:: INSTRUCTIONS FOR THE TASK ::
What lines below hold the string "files"? Copy them all.

:: MATERIAL FOR THIS TASK ::
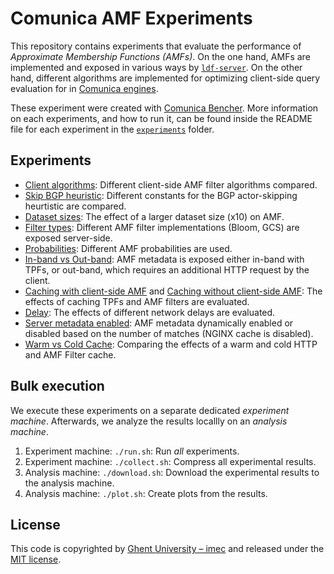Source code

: # Comunica AMF Experiments

This repository contains experiments that evaluate the performance of _Approximate Membership Functions (AMFs)_.
On the one hand, AMFs are implemented and exposed in various ways by [`ldf-server`](https://github.com/LinkedDataFragments/Server.js/tree/feature-handlers-amf-2).
On the other hand, different algorithms are implemented for optimizing client-side query evaluation for in [Comunica engines](https://github.com/comunica/comunica-feature-amf).

These experiment were created with [Comunica Bencher](https://github.com/comunica/comunica-bencher).
More information on each experiments, and how to run it, can be found inside the README file for each experiment in the [`experiments`](https://github.com/comunica/Experiments-AMF/tree/master/experiments) folder.

## Experiments

* [Client algorithms](https://github.com/comunica/Experiments-AMF/tree/master/experiments/client_algos): Different client-side AMF filter algorithms compared.
* [Skip BGP heuristic](https://github.com/comunica/Experiments-AMF/tree/master/experiments/skip_bgp_heuristic): Different constants for the BGP actor-skipping heurtistic are compared.
* [Dataset sizes](https://github.com/comunica/Experiments-AMF/tree/master/experiments/dataset_sizes): The effect of a larger dataset size (x10) on AMF.
* [Filter types](https://github.com/comunica/Experiments-AMF/tree/master/experiments/filter_types): Different AMF filter implementations (Bloom, GCS) are exposed server-side.
* [Probabilities](https://github.com/comunica/Experiments-AMF/tree/master/experiments/probabilities): Different AMF probabilities are used.
* [In-band vs Out-band](https://github.com/comunica/Experiments-AMF/tree/master/experiments/in_vs_out_band): AMF metadata is exposed either in-band with TPFs, or out-band, which requires an additional HTTP request by the client.
* [Caching with client-side AMF](https://github.com/comunica/Experiments-AMF/tree/master/experiments/caching) and [Caching without client-side AMF](https://github.com/comunica/Experiments-AMF/tree/master/experiments/caching-none): The effects of caching TPFs and AMF filters are evaluated.
* [Delay](https://github.com/comunica/Experiments-AMF/tree/master/experiments/delay): The effects of different network delays are evaluated.
* [Server metadata enabled](https://github.com/comunica/Experiments-AMF/tree/master/experiments/server_metadata_enabled): AMF metadata dynamically enabled or disabled based on the number of matches (NGINX cache is disabled).
* [Warm vs Cold Cache](https://github.com/comunica/Experiments-AMF/tree/master/experiments/warm_cold_cache): Comparing the effects of a warm and cold HTTP and AMF Filter cache.
## Bulk execution

We execute these experiments on a separate dedicated _experiment machine_.
Afterwards, we analyze the results locallly on an _analysis machine_.

1. Experiment machine: `./run.sh`: Run _all_ experiments.
1. Experiment machine: `./collect.sh`: Compress all experimental results.
1. Analysis machine: `./download.sh`: Download the experimental results to the analysis machine.
1. Analysis machine: `./plot.sh`: Create plots from the results.

## License
This code is copyrighted by [Ghent University – imec](http://idlab.ugent.be/)
and released under the [MIT license](http://opensource.org/licenses/MIT).
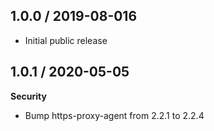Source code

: ## 1.0.0 / 2019-08-016

- Initial public release

## 1.0.1 / 2020-05-05
**Security**
- Bump https-proxy-agent from 2.2.1 to 2.2.4
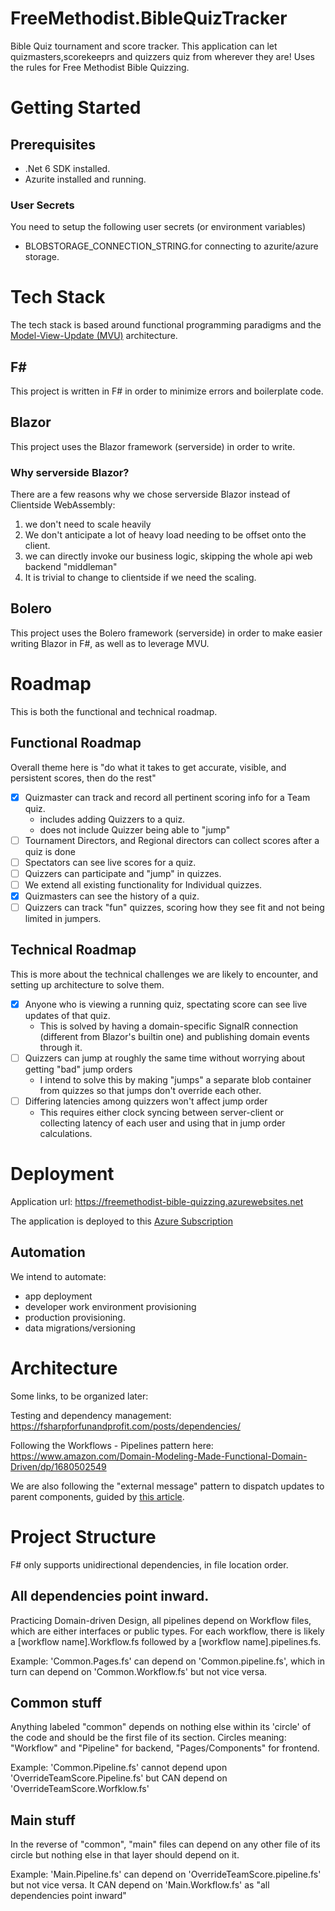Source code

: # FreeMethodist.BibleQuizTracker
Bible Quiz tournament and score tracker. This application can let quizmasters,scorekeeprs and quizzers quiz from wherever they are!
Uses the rules for Free Methodist Bible Quizzing.

# Getting Started

## Prerequisites
- .Net 6 SDK installed.
- Azurite installed and running.

### User Secrets
You need to setup the following user secrets (or environment variables)
- BLOBSTORAGE_CONNECTION_STRING.for connecting to azurite/azure storage.  

# Tech Stack
The tech stack is based around functional programming paradigms and the [Model-View-Update (MVU)](https://guide.elm-lang.org/architecture/) architecture.

## F# 
This project is written in F# in order to minimize errors and boilerplate code.

## Blazor 
This project uses the Blazor framework (serverside) in order to write.

### Why serverside Blazor?
There are a few reasons why we chose serverside Blazor instead of Clientside WebAssembly:
1. we don't need to scale heavily
2. We don't anticipate a lot of heavy load needing to be offset onto the client.
3. we can directly invoke our business logic, skipping the whole api web backend "middleman"
4. It is trivial to change to clientside if we need the scaling.

## Bolero
This project uses the Bolero framework (serverside) in order to make easier writing Blazor in F#, as well as to leverage MVU.

# Roadmap
This is both the functional and technical roadmap.

## Functional Roadmap
Overall theme here is "do what it takes to get accurate, visible, and persistent scores, then do the rest"
- [x] Quizmaster can track and record all pertinent scoring info for a Team quiz. 
  - includes adding Quizzers to a quiz.
  - does not include Quizzer being able to "jump"
- [ ] Tournament Directors, and Regional directors can collect scores after a quiz is done
- [ ] Spectators can see live scores for a quiz.
- [ ] Quizzers can participate and "jump" in quizzes.
- [ ] We extend all existing functionality for Individual quizzes.
- [x] Quizmasters can see the history of a quiz.
- [ ] Quizzers can track "fun" quizzes, scoring how they see fit and not being limited in jumpers.

## Technical Roadmap
This is more about the technical challenges we are likely to encounter, and setting up architecture to solve them.
- [X] Anyone who is viewing a running quiz, spectating score can see live updates of that quiz.
  - This is solved by having a domain-specific SignalR connection (different from Blazor's builtin one) and publishing domain events through it.
- [ ] Quizzers can jump at roughly the same time without worrying about getting "bad" jump orders
  - I intend to solve this by making "jumps" a separate blob container from quizzes so that jumps don't override each other.
- [ ] Differing latencies among quizzers won't affect jump order
  - This requires either clock syncing between server-client or collecting latency of each user and using that in jump order calculations.
# Deployment
Application url: https://freemethodist-bible-quizzing.azurewebsites.net

The application is deployed to this [Azure Subscription](https://portal.azure.com/#@gilligan128gmail.onmicrosoft.com/resource/subscriptions/57d74b02-3296-4a96-b65f-ae75cc2d7382/overview)

## Automation
We intend to automate:
- app deployment
- developer work environment provisioning
- production provisioning.
- data migrations/versioning

# Architecture
Some links, to  be organized later:

Testing and dependency management: https://fsharpforfunandprofit.com/posts/dependencies/

Following the Workflows - Pipelines pattern here: https://www.amazon.com/Domain-Modeling-Made-Functional-Domain-Driven/dp/1680502549

We are also following the "external message" pattern to dispatch updates to parent components, guided by [this article](https://medium.com/@MangelMaxime/my-tips-for-working-with-elmish-ab8d193d52fd).

# Project Structure
F# only supports unidirectional dependencies, in file location order. 

## All dependencies point inward.
Practicing Domain-driven Design, all pipelines depend on Workflow files, which are either interfaces or public types.
For each workflow, there is likely a [workflow name].Workflow.fs followed by a [workflow name].pipelines.fs.

Example: 'Common.Pages.fs' can depend on 'Common.pipeline.fs', which in turn can depend on 'Common.Workflow.fs' but not vice versa.

## Common stuff 
Anything labeled "common" depends on nothing else within its 'circle' of the code and should be the first file of its section.
Circles meaning: "Workflow" and "Pipeline" for backend, "Pages/Components" for frontend. 

Example: 'Common.Pipeline.fs' cannot depend upon 'OverrideTeamScore.Pipeline.fs' but CAN depend on 'OverrideTeamScore.Worfklow.fs'

## Main stuff
In the reverse of "common", "main" files can depend on any other file of its circle but nothing else in that layer should depend on it.

Example: 'Main.Pipeline.fs' can depend on 'OverrideTeamScore.pipeline.fs' but not vice versa. It CAN depend on 'Main.Workflow.fs' as "all dependencies point inward"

:: SOLUTION FOR THIS PROBLEM ::
Practicing Domain-driven Design, all pipelines depend on Workflow files, which are either interfaces or public types.
In the reverse of "common", "main" files can depend on any other file of its circle but nothing else in that layer should depend on it.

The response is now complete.